▶ _TRY IT_
Read the listing below and copy out each line where the word "Telos" occurs.

▶ _PROVIDED DATA_
================================

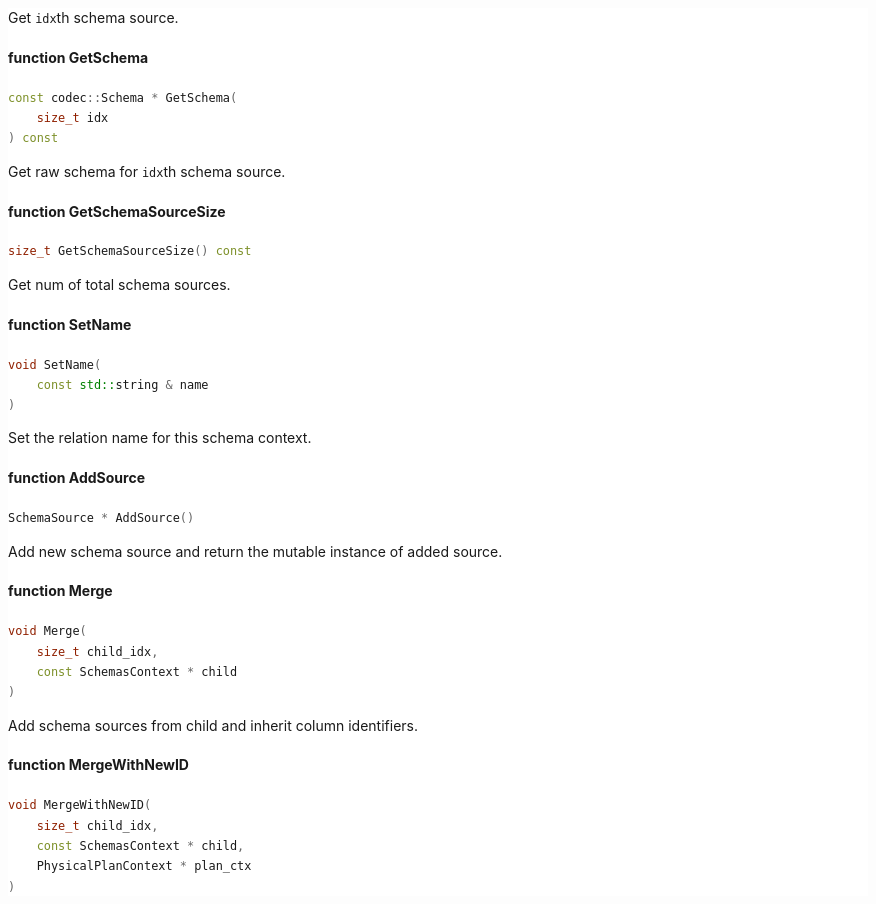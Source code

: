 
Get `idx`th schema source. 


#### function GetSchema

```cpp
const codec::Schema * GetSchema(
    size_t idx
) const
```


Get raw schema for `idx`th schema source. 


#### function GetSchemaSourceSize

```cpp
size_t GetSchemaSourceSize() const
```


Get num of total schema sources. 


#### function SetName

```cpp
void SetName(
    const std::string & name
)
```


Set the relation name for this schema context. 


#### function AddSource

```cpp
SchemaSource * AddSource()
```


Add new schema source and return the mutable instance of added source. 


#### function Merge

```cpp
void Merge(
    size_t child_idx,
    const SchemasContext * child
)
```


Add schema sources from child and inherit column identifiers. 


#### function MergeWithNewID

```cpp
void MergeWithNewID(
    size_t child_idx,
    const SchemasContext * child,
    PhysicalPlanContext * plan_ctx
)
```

================================

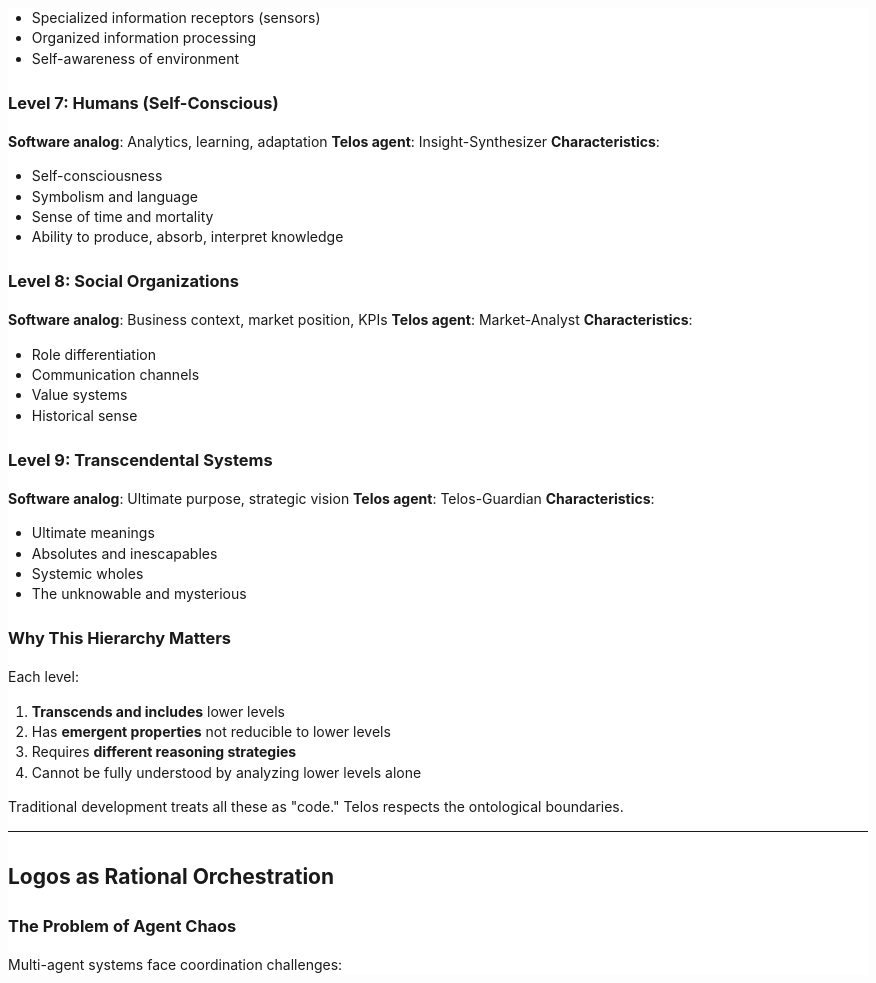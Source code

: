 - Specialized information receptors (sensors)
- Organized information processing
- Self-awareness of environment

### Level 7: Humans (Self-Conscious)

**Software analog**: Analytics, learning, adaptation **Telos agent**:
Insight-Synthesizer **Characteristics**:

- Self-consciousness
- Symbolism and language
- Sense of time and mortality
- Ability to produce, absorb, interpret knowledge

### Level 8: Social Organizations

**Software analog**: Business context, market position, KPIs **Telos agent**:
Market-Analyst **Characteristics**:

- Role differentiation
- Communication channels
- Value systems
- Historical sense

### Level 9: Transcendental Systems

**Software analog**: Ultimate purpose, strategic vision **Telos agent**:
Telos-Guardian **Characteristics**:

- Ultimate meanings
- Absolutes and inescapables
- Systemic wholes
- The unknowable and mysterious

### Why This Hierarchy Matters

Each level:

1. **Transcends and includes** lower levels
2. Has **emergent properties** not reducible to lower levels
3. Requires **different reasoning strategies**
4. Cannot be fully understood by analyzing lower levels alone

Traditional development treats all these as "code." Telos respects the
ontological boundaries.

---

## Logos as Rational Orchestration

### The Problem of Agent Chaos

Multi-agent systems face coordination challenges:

================================

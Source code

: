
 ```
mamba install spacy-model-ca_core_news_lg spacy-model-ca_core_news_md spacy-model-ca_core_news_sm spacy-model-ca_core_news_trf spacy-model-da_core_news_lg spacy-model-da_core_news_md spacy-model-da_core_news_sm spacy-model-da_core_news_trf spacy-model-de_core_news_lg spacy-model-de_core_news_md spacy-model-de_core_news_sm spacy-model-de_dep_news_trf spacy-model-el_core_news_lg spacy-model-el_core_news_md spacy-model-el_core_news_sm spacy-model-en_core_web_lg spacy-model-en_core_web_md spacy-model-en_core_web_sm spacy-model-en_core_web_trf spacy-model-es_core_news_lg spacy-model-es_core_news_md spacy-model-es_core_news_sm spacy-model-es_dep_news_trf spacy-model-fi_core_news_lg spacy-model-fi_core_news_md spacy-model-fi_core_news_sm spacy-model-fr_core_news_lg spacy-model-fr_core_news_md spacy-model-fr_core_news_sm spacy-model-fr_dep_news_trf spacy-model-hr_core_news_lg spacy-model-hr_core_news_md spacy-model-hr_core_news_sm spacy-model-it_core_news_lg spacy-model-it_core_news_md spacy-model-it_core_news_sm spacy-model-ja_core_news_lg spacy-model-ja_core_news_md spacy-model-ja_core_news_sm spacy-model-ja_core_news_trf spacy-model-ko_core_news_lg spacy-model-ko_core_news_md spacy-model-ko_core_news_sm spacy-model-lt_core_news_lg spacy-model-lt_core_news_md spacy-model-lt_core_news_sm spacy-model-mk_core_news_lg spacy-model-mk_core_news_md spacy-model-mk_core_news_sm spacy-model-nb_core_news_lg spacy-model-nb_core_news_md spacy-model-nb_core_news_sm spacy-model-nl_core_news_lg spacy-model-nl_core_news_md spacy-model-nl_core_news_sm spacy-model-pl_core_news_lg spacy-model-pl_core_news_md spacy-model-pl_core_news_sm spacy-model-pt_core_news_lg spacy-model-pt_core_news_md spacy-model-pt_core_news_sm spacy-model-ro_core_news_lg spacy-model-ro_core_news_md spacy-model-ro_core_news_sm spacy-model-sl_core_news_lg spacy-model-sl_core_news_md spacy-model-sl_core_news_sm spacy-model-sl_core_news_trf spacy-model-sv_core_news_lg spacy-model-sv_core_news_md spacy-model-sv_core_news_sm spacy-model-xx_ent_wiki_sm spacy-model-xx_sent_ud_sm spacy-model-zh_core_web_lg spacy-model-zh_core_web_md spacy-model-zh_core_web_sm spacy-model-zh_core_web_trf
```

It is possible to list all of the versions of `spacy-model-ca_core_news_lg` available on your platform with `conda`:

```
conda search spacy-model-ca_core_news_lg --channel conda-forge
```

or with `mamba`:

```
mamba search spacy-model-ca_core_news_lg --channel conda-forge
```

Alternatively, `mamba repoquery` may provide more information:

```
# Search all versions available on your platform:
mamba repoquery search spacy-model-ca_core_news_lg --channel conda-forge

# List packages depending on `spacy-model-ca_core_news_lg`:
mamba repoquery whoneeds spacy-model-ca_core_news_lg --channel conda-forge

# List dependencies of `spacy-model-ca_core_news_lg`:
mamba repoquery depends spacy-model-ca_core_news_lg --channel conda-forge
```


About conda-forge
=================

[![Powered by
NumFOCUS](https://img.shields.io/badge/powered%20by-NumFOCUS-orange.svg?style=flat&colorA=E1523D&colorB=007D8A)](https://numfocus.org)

================================

▶ _ANSWER SECTION_
**Software analog**: Analytics, learning, adaptation **Telos agent**:
**Software analog**: Business context, market position, KPIs **Telos agent**:
**Software analog**: Ultimate purpose, strategic vision **Telos agent**:
Telos-Guardian **Characteristics**:
Traditional development treats all these as "code." Telos respects the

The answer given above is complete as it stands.